=== Section Start ===
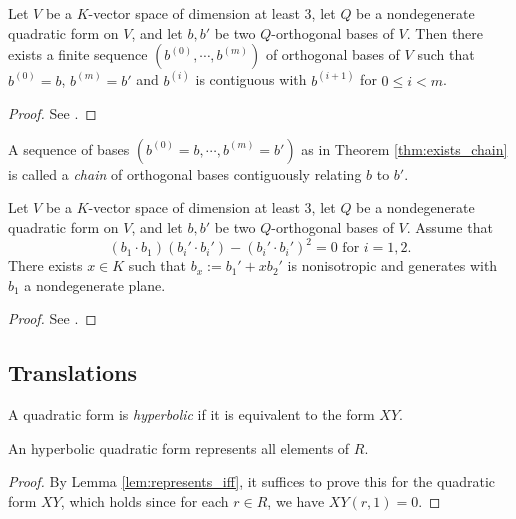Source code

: \begin{theorem}\label{thm:exists_chain}
\leanok
Let $V$ be a $K$-vector space of dimension at least $3$, let $Q$ be a nondegenerate quadratic form on $V$, and let $b, b'$ be two $Q$-orthogonal bases of $V$. Then there exists a finite sequence $(b^{(0)}, \cdots, b^{(m)})$ of orthogonal bases of $V$ such that $b^{(0)} = b$, $b^{(m)} = b'$ and $b^{(i)}$ is contiguous with $b^{(i + 1)}$ for $0 \le i < m$.
\end{theorem}

\begin{proof}
See \cite[\S IV.1.4, Theorem 2]{Ser73}.
\end{proof}

\begin{definition}\label{def:chain}
\leanok
A sequence of bases $(b^{(0)} = b, \cdots, b^{(m)} = b')$ as in Theorem \ref{thm:exists_chain} is called a \emph{chain} of orthogonal bases contiguously relating $b$ to $b'$.
\end{definition}

\begin{lemma}\label{lem:exists_const}
\leanok
Let $V$ be a $K$-vector space of dimension at least $3$, let $Q$ be a nondegenerate quadratic form on $V$, and let $b, b'$ be two $Q$-orthogonal bases of $V$. Assume that
\[ (b_1 \cdot b_1)(b_i' \cdot b_i') - (b_i' \cdot b_i')^2 = 0 \text{ for } i = 1, 2. \]
There exists $x \in K$ such that $b_x := b_1' + x b_2'$ is nonisotropic and generates with $b_1$ a nondegenerate plane.
\end{lemma}

\begin{proof}
	See \cite[\S IV.1.4, Lemma after Theorem 2]{Ser73}.
\end{proof}

\subsection{Translations}\label{subsec:translations}

\begin{definition}\label{def:hyperbolic}
\leanok
A quadratic form is \emph{hyperbolic} if it is equivalent to the form $XY$.
\end{definition}

\begin{lemma}\label{lem:represents_of_hyperbolic}
\leanok
{}
An hyperbolic quadratic form represents all elements of $R$.
\end{lemma}
\begin{proof}
\leanok
{}
By Lemma \ref{lem:represents_iff}, it suffices to prove this for the quadratic form $XY$, which holds since for each $r \in R$, we have $XY(r, 1) = 0$.
\end{proof}


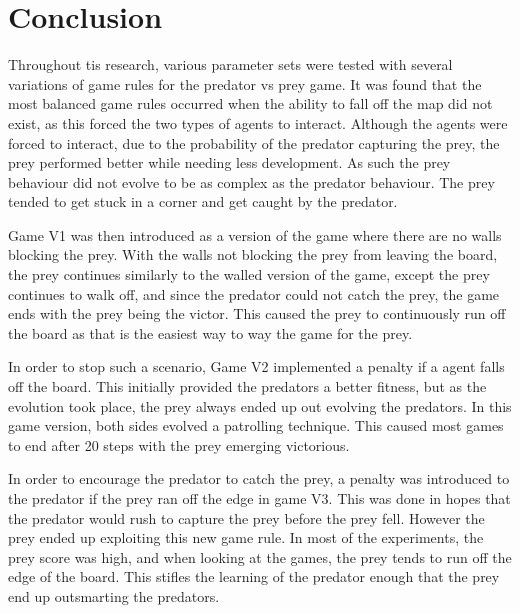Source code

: 
\section{Conclusion}

Throughout tis research, various parameter sets were tested with several variations of game rules for the predator vs prey game. It was found that the most balanced game rules occurred when the ability to fall off the map did not exist, as this forced the two types of agents to interact. Although the agents were forced to interact, due to the probability of the predator capturing the prey, the prey performed better while needing less development. As such the prey behaviour did not evolve to be as complex as the predator behaviour. The prey tended to get stuck in a corner and get caught by the predator. 

Game V1 was then introduced as a version of the game where there are no walls blocking the prey. With the walls not blocking the prey from leaving the board, the prey continues similarly to the walled version of the game, except the prey continues to walk off, and since the predator could not catch the prey, the game ends with the prey being the victor. This caused the prey to continuously run off the board as that is the easiest way to way the game for the prey.

In order to stop such a scenario, Game V2 implemented a penalty if a agent falls off the board. This initially provided the predators a better fitness, but as the evolution took place, the prey always ended up out evolving the predators. In this game version, both sides evolved a patrolling technique. This caused most games to end after 20 steps with the prey emerging victorious. 

In order to encourage the predator to catch the prey, a penalty was introduced to the predator if the prey ran off the edge in game V3. This was done in hopes that the predator would rush to capture the prey before the prey fell. However the prey ended up exploiting this new game rule. In most of the experiments, the prey score was high, and when looking at the games, the prey tends to run off the edge of the board. This stifles the learning of the predator enough that the prey end up outsmarting the predators.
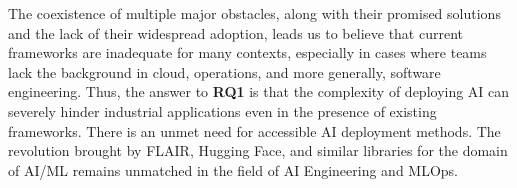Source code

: The coexistence of multiple major obstacles, along with their promised solutions and the lack of their widespread adoption, leads us to believe that current frameworks are inadequate for many contexts, especially in cases where teams lack the background in cloud, operations, and more generally, software engineering. Thus, the answer to \textbf{RQ1} is that the complexity of deploying AI can severely hinder industrial applications even in the presence of existing frameworks. There is an unmet need for accessible AI deployment methods. The revolution brought by FLAIR, Hugging Face, and similar libraries for the domain of AI/ML remains unmatched in the field of AI Engineering and MLOps.
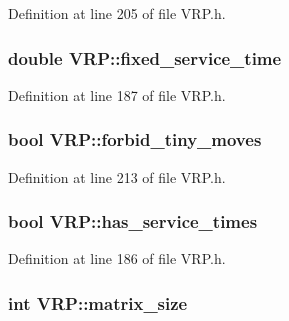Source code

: Definition at line 205 of file VRP.h.

\hypertarget{class_v_r_p_a31a699aee99ab5ceb4ef1a8ac517937f}{
\subsubsection[{fixed\_\-service\_\-time}]{\setlength{\rightskip}{0pt plus 5cm}double {\bf VRP::fixed\_\-service\_\-time}}}
\label{class_v_r_p_a31a699aee99ab5ceb4ef1a8ac517937f}


Definition at line 187 of file VRP.h.

\hypertarget{class_v_r_p_a7de6d41fe877d981e8a5bf5b25a39cab}{
\subsubsection[{forbid\_\-tiny\_\-moves}]{\setlength{\rightskip}{0pt plus 5cm}bool {\bf VRP::forbid\_\-tiny\_\-moves}}}
\label{class_v_r_p_a7de6d41fe877d981e8a5bf5b25a39cab}


Definition at line 213 of file VRP.h.

\hypertarget{class_v_r_p_aba36cee3f7c8bdc5f97ccf8b35c2e6d5}{
\subsubsection[{has\_\-service\_\-times}]{\setlength{\rightskip}{0pt plus 5cm}bool {\bf VRP::has\_\-service\_\-times}}}
\label{class_v_r_p_aba36cee3f7c8bdc5f97ccf8b35c2e6d5}


Definition at line 186 of file VRP.h.

\hypertarget{class_v_r_p_aa84ae03f2bd1c91491f270a672f8fcd1}{
\subsubsection[{matrix\_\-size}]{\setlength{\rightskip}{0pt plus 5cm}int {\bf VRP::matrix\_\-size}}}
\label{class_v_r_p_aa84ae03f2bd1c91491f270a672f8fcd1}


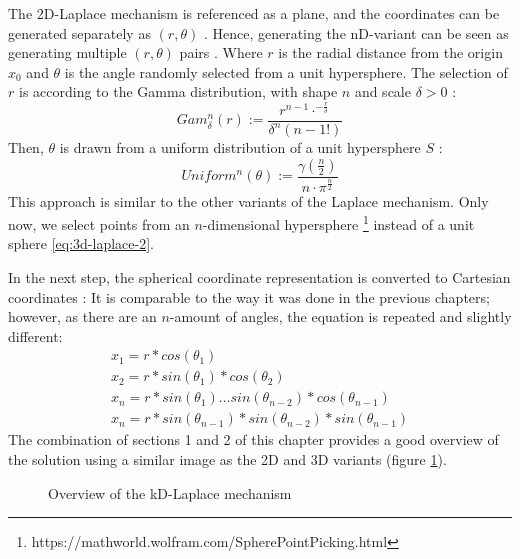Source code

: The 2D-Laplace mechanism is referenced as a plane, and the coordinates can be generated separately as $(r, \theta)$ \citep{fernandes_generalised_2019,DBLP:journals/corr/abs-1212-1984}.
Hence, generating the nD-variant can be seen as generating multiple $(r, \theta)$ pairs \citep{fernandes_generalised_2019}.
Where $r$ is the radial distance from the origin $x_0$ and $\theta$ is the angle randomly selected from a unit hypersphere.
The selection of $r$ is according to the Gamma distribution, with shape $n$ and scale $\delta > 0$ \cite{fernandes_generalised_2019}:
\begin{equation}
  Gam^n_\delta(r) := \frac{r^{n-1}\cdot^{-\frac{r}{\delta}}}{\delta^n(n-1!)}
\end{equation}
Then, $\theta$ is drawn from a uniform distribution of a unit hypersphere $S$ \citep{fernandes_generalised_2019}:
\begin{equation}
  Uniform^n(\theta) := \frac{\gamma(\frac{n}{2})}{n \cdot \pi ^{\frac{n}{2}}}
\end{equation}
This approach is similar to the other variants of the Laplace mechanism.
Only now, we select points from an $n$-dimensional hypersphere  \footnote{https://mathworld.wolfram.com/SpherePointPicking.html} instead of a unit sphere \ref{eq:3d-laplace-2}. \newline

In the next step, the spherical coordinate representation is converted to Cartesian coordinates \citep{fernandes_generalised_2019}:
It is comparable to the way it was done in the previous chapters; however, as there are an $n$-amount of angles, the equation is repeated and slightly different:
\begin{align}
  x_1 = r * cos (\theta_1)                                          \\
  x_2 = r * sin (\theta_1) * cos (\theta_2)                         \\
  x_{n} = r * sin(\theta_1) … sin(\theta_{n-2}) *cos (\theta_{n-1}) \\
  x_n = r * sin(\theta_{n-1}) * sin(\theta_{n-2}) * sin(\theta_{n-1})
  \label{eq:nd-laplace-cartesian}
\end{align}
The combination of sections 1 and 2 of this chapter provides a good overview of the solution using a similar image as the 2D and 3D variants (figure \ref{fig:nd-laplace-overview}).
\begin{figure}[H]
  
  \caption{Overview of the kD-Laplace mechanism}
  \label{fig:nd-laplace-overview}
\end{figure}

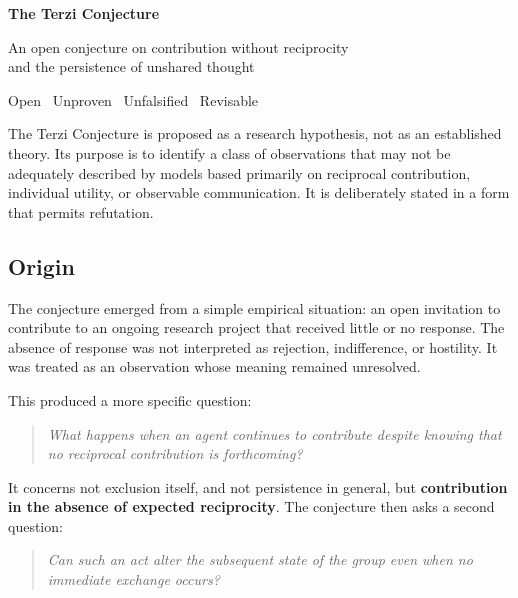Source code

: \documentclass[10pt,twocolumn]{article}
\begin{document}
\onecolumn

\vspace*{2em}
{\centering
{\Huge\bfseries\textcolor{deepblue}{The Terzi Conjecture}\par}
\vspace{0.8em}
{\large\textcolor{headinggray}{An open conjecture on contribution without reciprocity\\[0.2em] and the persistence of unshared thought}\par}
\vspace{1.2em}
{\small\textcolor{headinggray}{Open \textperiodcentered\ Unproven \textperiodcentered\ Unfalsified \textperiodcentered\ Revisable}}
\vspace{1.5em}
\par}

The Terzi Conjecture is proposed as a research hypothesis, not as an established theory. Its purpose is to identify a class of observations that may not be adequately described by models based primarily on reciprocal contribution, individual utility, or observable communication. It is deliberately stated in a form that permits refutation.

\subsection*{Origin}

The conjecture emerged from a simple empirical situation: an open invitation to contribute to an ongoing research project that received little or no response. The absence of response was not interpreted as rejection, indifference, or hostility. It was treated as an observation whose meaning remained unresolved.

This produced a more specific question:

\begin{quote}
\emph{What happens when an agent continues to contribute despite knowing that no reciprocal contribution is forthcoming?}
\end{quote}

It concerns not exclusion itself, and not persistence in general, but \textbf{contribution in the absence of expected reciprocity}.
The conjecture then asks a second question:

\begin{quote}
\emph{Can such an act alter the subsequent state of the group even when no immediate exchange occurs?}
\end{quote}
\end{document}
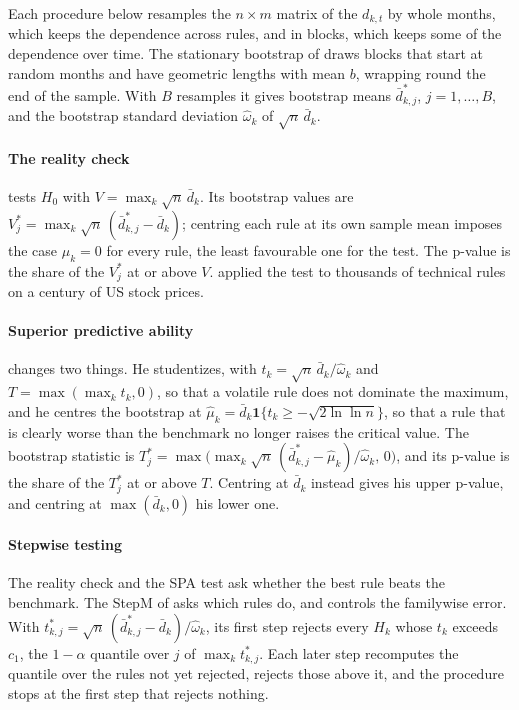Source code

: \begin{chapterrefs}
Each procedure below resamples the $n\times m$ matrix of the $d_{k,t}$ by whole months, which keeps the
dependence across rules, and in blocks, which keeps some of the dependence over time. The stationary
bootstrap of \textcite{politis1994} draws blocks that start at random months and have geometric lengths with mean $b$,
wrapping round the end of the sample. With $B$ resamples it gives bootstrap means $\bar d^{*}_{k,j}$,
$j=1,\dots,B$, and the bootstrap standard deviation $\hat\omega_k$ of $\sqrt n\,\bar d_k$.

\paragraph{The reality check}
\textcite{white2000} tests $H_0$ with $V=\max_k\sqrt n\,\bar d_k$. Its bootstrap values are
$V^{*}_j=\max_k\sqrt n\,(\bar d^{*}_{k,j}-\bar d_k)$; centring each rule at its own sample mean imposes the
case $\mu_k=0$ for every rule, the least favourable one for the test. The p-value is the share of the
$V^{*}_j$ at or above $V$. \textcite{sullivan1999} applied the test to thousands of technical rules on a century of
US stock prices.

\paragraph{Superior predictive ability}
\textcite{hansen2005} changes two things. He studentizes, with $t_k=\sqrt n\,\bar d_k/\hat\omega_k$ and
$T=\max(\max_kt_k,0)$, so that a volatile rule does not dominate the maximum, and he centres the bootstrap
at $\hat\mu_k=\bar d_k\mathbf 1\{t_k\ge-\sqrt{2\ln\ln n}\}$, so that a rule that is clearly worse than the
benchmark no longer raises the critical value. The bootstrap statistic is
$T^{*}_j=\max\bigl(\max_k\sqrt n\,(\bar d^{*}_{k,j}-\hat\mu_k)/\hat\omega_k,\,0\bigr)$, and its p-value is the share of
the $T^{*}_j$ at or above $T$. Centring at $\bar d_k$ instead gives his upper p-value, and centring at
$\max(\bar d_k,0)$ his lower one.

\paragraph{Stepwise testing}
The reality check and the SPA test ask whether the best rule beats the benchmark. The StepM of
\textcite{romano2005} asks which rules do, and controls the familywise error. With
$t^{*}_{k,j}=\sqrt n\,(\bar d^{*}_{k,j}-\bar d_k)/\hat\omega_k$, its first step rejects every $H_k$ whose $t_k$
exceeds $c_1$, the $1-\alpha$ quantile over $j$ of $\max_kt^{*}_{k,j}$. Each later step recomputes the
quantile over the rules not yet rejected, rejects those above it, and the procedure stops at the first
step that rejects nothing.


\end{chapterrefs}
=== Section End ===
Looking at the data above, return every line from the one with "US stock prices." down to the one with "benchmark no longer", exactly and inclusively.

US stock prices.

\paragraph{Superior predictive ability}
\textcite{hansen2005} changes two things. He studentizes, with $t_k=\sqrt n\,\bar d_k/\hat\omega_k$ and
$T=\max(\max_kt_k,0)$, so that a volatile rule does not dominate the maximum, and he centres the bootstrap
at $\hat\mu_k=\bar d_k\mathbf 1\{t_k\ge-\sqrt{2\ln\ln n}\}$, so that a rule that is clearly worse than the
benchmark no longer raises the critical value. The bootstrap statistic is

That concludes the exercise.